(Plain-text document sources)
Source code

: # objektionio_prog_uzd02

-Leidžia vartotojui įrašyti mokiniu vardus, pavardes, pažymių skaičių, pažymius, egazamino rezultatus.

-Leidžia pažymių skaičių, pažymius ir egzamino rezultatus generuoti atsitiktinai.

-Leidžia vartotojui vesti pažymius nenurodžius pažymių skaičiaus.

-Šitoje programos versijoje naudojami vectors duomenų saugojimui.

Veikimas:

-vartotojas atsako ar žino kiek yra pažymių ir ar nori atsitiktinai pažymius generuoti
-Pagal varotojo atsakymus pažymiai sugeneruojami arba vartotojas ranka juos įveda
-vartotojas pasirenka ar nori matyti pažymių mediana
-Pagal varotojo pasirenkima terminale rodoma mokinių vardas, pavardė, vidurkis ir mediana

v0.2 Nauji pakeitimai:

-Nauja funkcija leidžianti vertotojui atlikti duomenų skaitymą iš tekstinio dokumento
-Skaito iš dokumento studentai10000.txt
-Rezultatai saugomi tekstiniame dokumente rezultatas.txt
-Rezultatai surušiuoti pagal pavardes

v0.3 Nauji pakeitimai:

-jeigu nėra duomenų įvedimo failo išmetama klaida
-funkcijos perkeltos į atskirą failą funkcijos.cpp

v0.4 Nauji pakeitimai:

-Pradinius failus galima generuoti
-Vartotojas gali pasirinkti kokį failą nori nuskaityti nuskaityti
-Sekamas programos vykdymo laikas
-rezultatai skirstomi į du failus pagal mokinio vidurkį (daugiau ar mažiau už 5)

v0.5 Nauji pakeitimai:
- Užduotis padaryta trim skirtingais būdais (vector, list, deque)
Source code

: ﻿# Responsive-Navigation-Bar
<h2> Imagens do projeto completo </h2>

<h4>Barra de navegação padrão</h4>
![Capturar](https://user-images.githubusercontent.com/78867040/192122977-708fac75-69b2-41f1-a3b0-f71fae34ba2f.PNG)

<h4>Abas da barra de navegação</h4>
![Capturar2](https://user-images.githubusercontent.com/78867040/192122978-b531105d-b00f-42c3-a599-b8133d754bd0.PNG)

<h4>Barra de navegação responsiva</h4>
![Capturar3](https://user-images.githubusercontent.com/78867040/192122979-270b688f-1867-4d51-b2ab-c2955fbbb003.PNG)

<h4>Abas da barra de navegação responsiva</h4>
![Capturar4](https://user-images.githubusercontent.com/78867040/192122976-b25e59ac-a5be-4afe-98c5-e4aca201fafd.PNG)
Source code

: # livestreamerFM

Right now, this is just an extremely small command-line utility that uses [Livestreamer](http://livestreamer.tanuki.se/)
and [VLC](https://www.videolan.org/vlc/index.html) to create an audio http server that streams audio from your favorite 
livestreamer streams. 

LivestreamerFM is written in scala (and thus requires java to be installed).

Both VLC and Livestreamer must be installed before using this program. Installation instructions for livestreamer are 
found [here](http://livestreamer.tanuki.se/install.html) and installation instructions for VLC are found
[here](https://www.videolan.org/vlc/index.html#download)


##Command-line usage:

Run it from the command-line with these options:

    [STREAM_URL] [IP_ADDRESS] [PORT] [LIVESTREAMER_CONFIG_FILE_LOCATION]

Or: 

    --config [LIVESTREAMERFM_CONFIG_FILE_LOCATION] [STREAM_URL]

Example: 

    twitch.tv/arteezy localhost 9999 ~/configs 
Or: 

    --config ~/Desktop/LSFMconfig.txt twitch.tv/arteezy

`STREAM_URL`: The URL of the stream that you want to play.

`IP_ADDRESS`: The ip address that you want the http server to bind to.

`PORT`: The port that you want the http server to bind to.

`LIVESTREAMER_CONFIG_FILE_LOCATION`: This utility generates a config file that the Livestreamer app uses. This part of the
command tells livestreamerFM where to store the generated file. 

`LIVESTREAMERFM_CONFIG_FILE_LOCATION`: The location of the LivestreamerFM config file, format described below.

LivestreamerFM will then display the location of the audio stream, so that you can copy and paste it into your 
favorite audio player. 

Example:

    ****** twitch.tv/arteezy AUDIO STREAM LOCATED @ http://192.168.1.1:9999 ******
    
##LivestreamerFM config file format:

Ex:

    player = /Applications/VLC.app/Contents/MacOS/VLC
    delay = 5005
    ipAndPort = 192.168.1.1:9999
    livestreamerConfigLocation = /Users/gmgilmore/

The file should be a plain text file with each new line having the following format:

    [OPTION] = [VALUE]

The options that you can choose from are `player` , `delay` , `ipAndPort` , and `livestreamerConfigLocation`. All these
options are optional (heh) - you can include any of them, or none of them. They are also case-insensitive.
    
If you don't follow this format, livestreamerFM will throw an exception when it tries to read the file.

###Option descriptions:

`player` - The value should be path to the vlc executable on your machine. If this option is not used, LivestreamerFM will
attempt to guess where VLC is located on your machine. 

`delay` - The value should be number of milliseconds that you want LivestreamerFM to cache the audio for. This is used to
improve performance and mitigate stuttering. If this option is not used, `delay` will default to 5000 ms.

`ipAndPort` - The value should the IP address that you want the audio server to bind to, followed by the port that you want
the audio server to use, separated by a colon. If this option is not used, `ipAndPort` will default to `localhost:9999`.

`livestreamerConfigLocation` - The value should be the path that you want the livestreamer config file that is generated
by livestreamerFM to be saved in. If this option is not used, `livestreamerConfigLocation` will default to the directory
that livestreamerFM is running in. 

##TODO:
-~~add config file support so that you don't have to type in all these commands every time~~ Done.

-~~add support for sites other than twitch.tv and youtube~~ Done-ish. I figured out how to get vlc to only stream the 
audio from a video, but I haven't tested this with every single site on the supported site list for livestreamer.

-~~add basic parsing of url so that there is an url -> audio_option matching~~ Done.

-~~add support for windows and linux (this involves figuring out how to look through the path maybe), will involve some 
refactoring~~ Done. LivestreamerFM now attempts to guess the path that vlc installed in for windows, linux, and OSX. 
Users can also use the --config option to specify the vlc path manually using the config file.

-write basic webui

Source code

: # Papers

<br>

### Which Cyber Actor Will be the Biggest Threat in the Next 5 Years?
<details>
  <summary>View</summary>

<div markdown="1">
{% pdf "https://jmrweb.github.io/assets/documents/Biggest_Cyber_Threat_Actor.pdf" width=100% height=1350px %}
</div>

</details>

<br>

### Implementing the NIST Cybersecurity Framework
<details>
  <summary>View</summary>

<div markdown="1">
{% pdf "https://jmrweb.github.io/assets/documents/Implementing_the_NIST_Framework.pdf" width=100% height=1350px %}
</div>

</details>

* Work required
Retype the records above exactly as they appear.

* Solution for this problem
Source code

: # objektionio_prog_uzd02

-Leidžia vartotojui įrašyti mokiniu vardus, pavardes, pažymių skaičių, pažymius, egazamino rezultatus.

-Leidžia pažymių skaičių, pažymius ir egzamino rezultatus generuoti atsitiktinai.

-Leidžia vartotojui vesti pažymius nenurodžius pažymių skaičiaus.

-Šitoje programos versijoje naudojami vectors duomenų saugojimui.

Veikimas:

-vartotojas atsako ar žino kiek yra pažymių ir ar nori atsitiktinai pažymius generuoti
-Pagal varotojo atsakymus pažymiai sugeneruojami arba vartotojas ranka juos įveda
-vartotojas pasirenka ar nori matyti pažymių mediana
-Pagal varotojo pasirenkima terminale rodoma mokinių vardas, pavardė, vidurkis ir mediana

v0.2 Nauji pakeitimai:

-Nauja funkcija leidžianti vertotojui atlikti duomenų skaitymą iš tekstinio dokumento
-Skaito iš dokumento studentai10000.txt
-Rezultatai saugomi tekstiniame dokumente rezultatas.txt
-Rezultatai surušiuoti pagal pavardes

v0.3 Nauji pakeitimai:

-jeigu nėra duomenų įvedimo failo išmetama klaida
-funkcijos perkeltos į atskirą failą funkcijos.cpp

v0.4 Nauji pakeitimai:

-Pradinius failus galima generuoti
-Vartotojas gali pasirinkti kokį failą nori nuskaityti nuskaityti
-Sekamas programos vykdymo laikas
-rezultatai skirstomi į du failus pagal mokinio vidurkį (daugiau ar mažiau už 5)

v0.5 Nauji pakeitimai:
- Užduotis padaryta trim skirtingais būdais (vector, list, deque)
Source code

: ﻿# Responsive-Navigation-Bar
<h2> Imagens do projeto completo </h2>

<h4>Barra de navegação padrão</h4>
![Capturar](https://user-images.githubusercontent.com/78867040/192122977-708fac75-69b2-41f1-a3b0-f71fae34ba2f.PNG)

<h4>Abas da barra de navegação</h4>
![Capturar2](https://user-images.githubusercontent.com/78867040/192122978-b531105d-b00f-42c3-a599-b8133d754bd0.PNG)

<h4>Barra de navegação responsiva</h4>
![Capturar3](https://user-images.githubusercontent.com/78867040/192122979-270b688f-1867-4d51-b2ab-c2955fbbb003.PNG)

<h4>Abas da barra de navegação responsiva</h4>
![Capturar4](https://user-images.githubusercontent.com/78867040/192122976-b25e59ac-a5be-4afe-98c5-e4aca201fafd.PNG)
Source code

: # livestreamerFM

Right now, this is just an extremely small command-line utility that uses [Livestreamer](http://livestreamer.tanuki.se/)
and [VLC](https://www.videolan.org/vlc/index.html) to create an audio http server that streams audio from your favorite 
livestreamer streams. 

LivestreamerFM is written in scala (and thus requires java to be installed).

Both VLC and Livestreamer must be installed before using this program. Installation instructions for livestreamer are 
found [here](http://livestreamer.tanuki.se/install.html) and installation instructions for VLC are found
[here](https://www.videolan.org/vlc/index.html#download)


##Command-line usage:

Run it from the command-line with these options:

    [STREAM_URL] [IP_ADDRESS] [PORT] [LIVESTREAMER_CONFIG_FILE_LOCATION]

Or: 

    --config [LIVESTREAMERFM_CONFIG_FILE_LOCATION] [STREAM_URL]

Example: 

    twitch.tv/arteezy localhost 9999 ~/configs 
Or: 

    --config ~/Desktop/LSFMconfig.txt twitch.tv/arteezy

`STREAM_URL`: The URL of the stream that you want to play.

`IP_ADDRESS`: The ip address that you want the http server to bind to.

`PORT`: The port that you want the http server to bind to.

`LIVESTREAMER_CONFIG_FILE_LOCATION`: This utility generates a config file that the Livestreamer app uses. This part of the
command tells livestreamerFM where to store the generated file. 

`LIVESTREAMERFM_CONFIG_FILE_LOCATION`: The location of the LivestreamerFM config file, format described below.

LivestreamerFM will then display the location of the audio stream, so that you can copy and paste it into your 
favorite audio player. 

Example:

    ****** twitch.tv/arteezy AUDIO STREAM LOCATED @ http://192.168.1.1:9999 ******
    
##LivestreamerFM config file format:

Ex:

    player = /Applications/VLC.app/Contents/MacOS/VLC
    delay = 5005
    ipAndPort = 192.168.1.1:9999
    livestreamerConfigLocation = /Users/gmgilmore/

The file should be a plain text file with each new line having the following format:

    [OPTION] = [VALUE]

The options that you can choose from are `player` , `delay` , `ipAndPort` , and `livestreamerConfigLocation`. All these
options are optional (heh) - you can include any of them, or none of them. They are also case-insensitive.
    
If you don't follow this format, livestreamerFM will throw an exception when it tries to read the file.

###Option descriptions:

`player` - The value should be path to the vlc executable on your machine. If this option is not used, LivestreamerFM will
attempt to guess where VLC is located on your machine. 

`delay` - The value should be number of milliseconds that you want LivestreamerFM to cache the audio for. This is used to
improve performance and mitigate stuttering. If this option is not used, `delay` will default to 5000 ms.

`ipAndPort` - The value should the IP address that you want the audio server to bind to, followed by the port that you want
the audio server to use, separated by a colon. If this option is not used, `ipAndPort` will default to `localhost:9999`.

`livestreamerConfigLocation` - The value should be the path that you want the livestreamer config file that is generated
by livestreamerFM to be saved in. If this option is not used, `livestreamerConfigLocation` will default to the directory
that livestreamerFM is running in. 

##TODO:
-~~add config file support so that you don't have to type in all these commands every time~~ Done.

-~~add support for sites other than twitch.tv and youtube~~ Done-ish. I figured out how to get vlc to only stream the 
audio from a video, but I haven't tested this with every single site on the supported site list for livestreamer.

-~~add basic parsing of url so that there is an url -> audio_option matching~~ Done.

-~~add support for windows and linux (this involves figuring out how to look through the path maybe), will involve some 
refactoring~~ Done. LivestreamerFM now attempts to guess the path that vlc installed in for windows, linux, and OSX. 
Users can also use the --config option to specify the vlc path manually using the config file.

-write basic webui

Source code

: # Papers

<br>

### Which Cyber Actor Will be the Biggest Threat in the Next 5 Years?
<details>
  <summary>View</summary>

<div markdown="1">
{% pdf "https://jmrweb.github.io/assets/documents/Biggest_Cyber_Threat_Actor.pdf" width=100% height=1350px %}
</div>

</details>

<br>

### Implementing the NIST Cybersecurity Framework
<details>
  <summary>View</summary>

<div markdown="1">
{% pdf "https://jmrweb.github.io/assets/documents/Implementing_the_NIST_Framework.pdf" width=100% height=1350px %}
</div>

</details>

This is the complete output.